*WHAT THE TASK REQUIRES:*
Wherever a line in the records below contains "made", copy that line.

= = = =

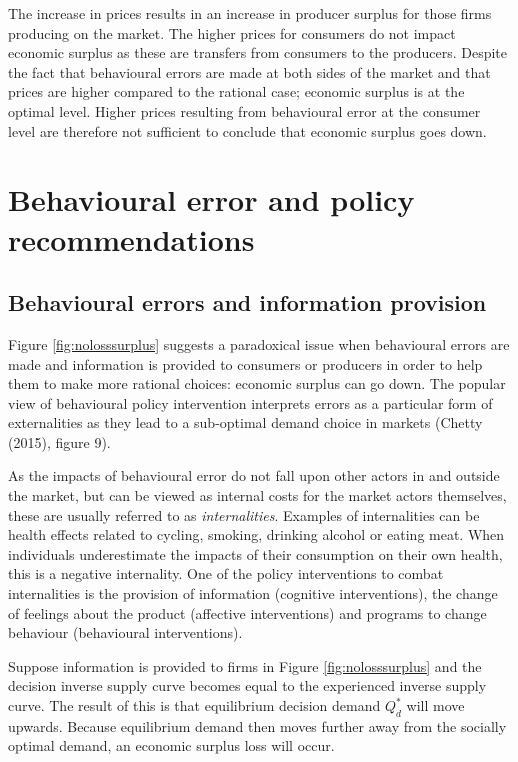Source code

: \documentclass[
]{book}
\begin{document}
The increase in prices results in an increase in producer surplus for those firms producing on the market. The higher prices for consumers do not impact economic surplus as these are transfers from consumers to the producers. Despite the fact that behavioural errors are made at both sides of the market and that prices are higher compared to the rational case; economic surplus is at the optimal level. Higher prices resulting from behavioural error at the consumer level are therefore not sufficient to conclude that economic surplus goes down.

\hypertarget{behavioural-error-and-policy-recommendations}{%
\section{Behavioural error and policy recommendations}\label{behavioural-error-and-policy-recommendations}}

\hypertarget{behavioural-errors-and-information-provision}{%
\subsection{Behavioural errors and information provision}\label{behavioural-errors-and-information-provision}}

Figure \ref{fig:nolosssurplus} suggests a paradoxical issue when behavioural errors are made and information is provided to consumers or producers in order to help them to make more rational choices: economic surplus can go down. The popular view of behavioural policy intervention interprets errors as a particular form of externalities as they lead to a sub-optimal demand choice in markets (Chetty (2015), figure 9).

As the impacts of behavioural error do not fall upon other actors in and outside the market, but can be viewed as internal costs for the market actors themselves, these are usually referred to as \emph{internalities}. Examples of internalities can be health effects related to cycling, smoking, drinking alcohol or eating meat. When individuals underestimate the impacts of their consumption on their own health, this is a negative internality. One of the policy interventions to combat internalities is the provision of information (cognitive interventions), the change of feelings about the product (affective interventions) and programs to change behaviour (behavioural interventions).

Suppose information is provided to firms in Figure \ref{fig:nolosssurplus} and the decision inverse supply curve becomes equal to the experienced inverse supply curve. The result of this is that equilibrium decision demand \(Q_d^*\) will move upwards. Because equilibrium demand then moves further away from the socially optimal demand, an economic surplus loss will occur.
\end{document}

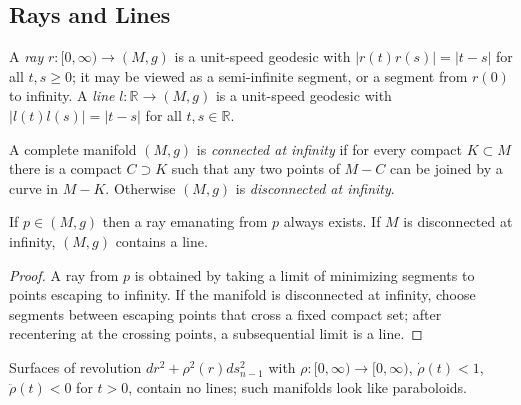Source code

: \subsection{Rays and Lines}

\begin{definition}
  \label{def:pet-ch7-ray-line}
  A \emph{ray} $r:[0,\infty)\to(M,g)$ is a unit-speed geodesic with
  $|r(t)r(s)|=|t-s|$ for all $t,s\ge0$; it may be viewed as a semi-infinite
  segment, or a segment from $r(0)$ to infinity. A \emph{line}
  $l:\mathbb{R}\to(M,g)$ is a unit-speed geodesic with $|l(t)l(s)|=|t-s|$ for all
  $t,s\in\mathbb{R}$.
\end{definition}

\begin{definition}
  \label{def:pet-ch7-connected-infinity}
  A complete manifold $(M,g)$ is \emph{connected at infinity} if for every
  compact $K\subset M$ there is a compact $C\supset K$ such that any two
  points of $M-C$ can be joined by a curve in $M-K$. Otherwise $(M,g)$ is
  \emph{disconnected at infinity}.
\end{definition}

\begin{lemma}
  \label{lem:pet-ch7-ray-line-existence}
  If $p\in(M,g)$ then a ray emanating from $p$ always exists. If $M$ is
  disconnected at infinity, $(M,g)$ contains a line.
\end{lemma}
\begin{proof}
  \sketch
  A ray from \(p\) is obtained by taking a limit of minimizing segments to points escaping to infinity. If the manifold is disconnected at infinity, choose segments between escaping points that cross a fixed compact set; after recentering at the crossing points, a subsequential limit is a line.
\end{proof}

\begin{example}
  \label{ex:pet-ch7-paraboloid-no-lines}
  Surfaces of revolution $dr^2+\rho^2(r)ds^2_{n-1}$ with $\rho:[0,\infty)\to
  [0,\infty)$, $\dot\rho(t)<1$, $\ddot\rho(t)<0$ for $t>0$, contain no lines;
  such manifolds look like paraboloids.
\end{example}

= = = =

*SOLUTION BELOW:*
The increase in prices results in an increase in producer surplus for those firms producing on the market. The higher prices for consumers do not impact economic surplus as these are transfers from consumers to the producers. Despite the fact that behavioural errors are made at both sides of the market and that prices are higher compared to the rational case; economic surplus is at the optimal level. Higher prices resulting from behavioural error at the consumer level are therefore not sufficient to conclude that economic surplus goes down.
Figure \ref{fig:nolosssurplus} suggests a paradoxical issue when behavioural errors are made and information is provided to consumers or producers in order to help them to make more rational choices: economic surplus can go down. The popular view of behavioural policy intervention interprets errors as a particular form of externalities as they lead to a sub-optimal demand choice in markets (Chetty (2015), figure 9).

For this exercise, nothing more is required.